There was some dense swell down by the seawall, angry grey crash, and the walkers on its ridge hurried along with something akin to worry. It was almost seven o’ clock in the evening, and now the wind started to pulse and batter with malevolence, sending gaudy loose plastic sand buckets tearing and scrabbling across the rockpools, flashing bright green, and yellow, and blue. Swinging and neglected signs on the seafront were swung aggressively, so that their rusting frames squeaked with indignence.
THE CROW’S NEST
BAR FOOD
FRESH SEAFOOD
LIVE…
It was difficult to discern the rest because of the pedantry and rapidly diminishing light. And as for the light: the soft shine of the mellow, honey wax sodium streetlights bathed all equally and ineffectively, and with wonderful artistic grace. This was all. A full moon’s potential was negated by the heavy, spiteful density of storm laden clouds, deep in the heavens.

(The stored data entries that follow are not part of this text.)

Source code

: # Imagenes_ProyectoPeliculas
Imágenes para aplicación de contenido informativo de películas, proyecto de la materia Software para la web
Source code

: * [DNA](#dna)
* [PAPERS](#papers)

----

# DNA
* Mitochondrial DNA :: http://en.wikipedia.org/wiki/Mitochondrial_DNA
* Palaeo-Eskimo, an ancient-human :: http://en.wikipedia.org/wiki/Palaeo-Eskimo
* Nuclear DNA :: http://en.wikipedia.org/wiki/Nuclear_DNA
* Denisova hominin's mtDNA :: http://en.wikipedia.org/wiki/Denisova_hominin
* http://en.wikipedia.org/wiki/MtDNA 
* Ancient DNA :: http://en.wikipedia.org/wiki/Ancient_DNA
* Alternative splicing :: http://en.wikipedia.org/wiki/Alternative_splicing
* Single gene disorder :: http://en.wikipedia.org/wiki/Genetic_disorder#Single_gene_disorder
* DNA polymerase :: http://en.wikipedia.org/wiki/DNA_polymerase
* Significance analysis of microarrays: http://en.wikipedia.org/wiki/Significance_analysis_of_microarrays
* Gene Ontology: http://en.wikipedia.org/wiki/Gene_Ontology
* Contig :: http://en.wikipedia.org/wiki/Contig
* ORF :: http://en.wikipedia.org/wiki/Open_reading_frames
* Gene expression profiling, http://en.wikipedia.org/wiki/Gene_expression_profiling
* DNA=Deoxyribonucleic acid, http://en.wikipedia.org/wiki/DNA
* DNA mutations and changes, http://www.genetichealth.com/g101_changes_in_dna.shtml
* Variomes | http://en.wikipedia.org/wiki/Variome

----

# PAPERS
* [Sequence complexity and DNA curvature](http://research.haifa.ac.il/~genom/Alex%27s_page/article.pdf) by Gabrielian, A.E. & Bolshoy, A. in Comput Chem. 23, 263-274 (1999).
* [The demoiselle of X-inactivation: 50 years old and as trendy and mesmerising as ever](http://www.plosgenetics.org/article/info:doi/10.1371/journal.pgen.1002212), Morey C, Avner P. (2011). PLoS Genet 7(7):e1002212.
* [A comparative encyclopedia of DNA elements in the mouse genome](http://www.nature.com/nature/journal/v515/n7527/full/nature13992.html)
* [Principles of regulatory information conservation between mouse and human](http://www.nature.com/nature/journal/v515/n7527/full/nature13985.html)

Across the dead, wet sand of the shoreline, Malt sat on the pier, his legs dangling down towards the raging froth. All around him was noise, terrible and all encompassing, and most out that evening were frightened, but Malt did not even give so much as a slight damn. Right at that moment, he noted a glimmer of swaying light far out to sea, and he wondered how many helpless and agitated fish swirled and charged under the rippling film of darkness beneath his soles.
(No doubt that light was some trawler, what were it’s crew thinking right now? Did the flaking rivets of the generally trusty walls drip with the salt of the ominous and once friendly sea? Was there a stowaway? Loose cargo tumbling and crashing?)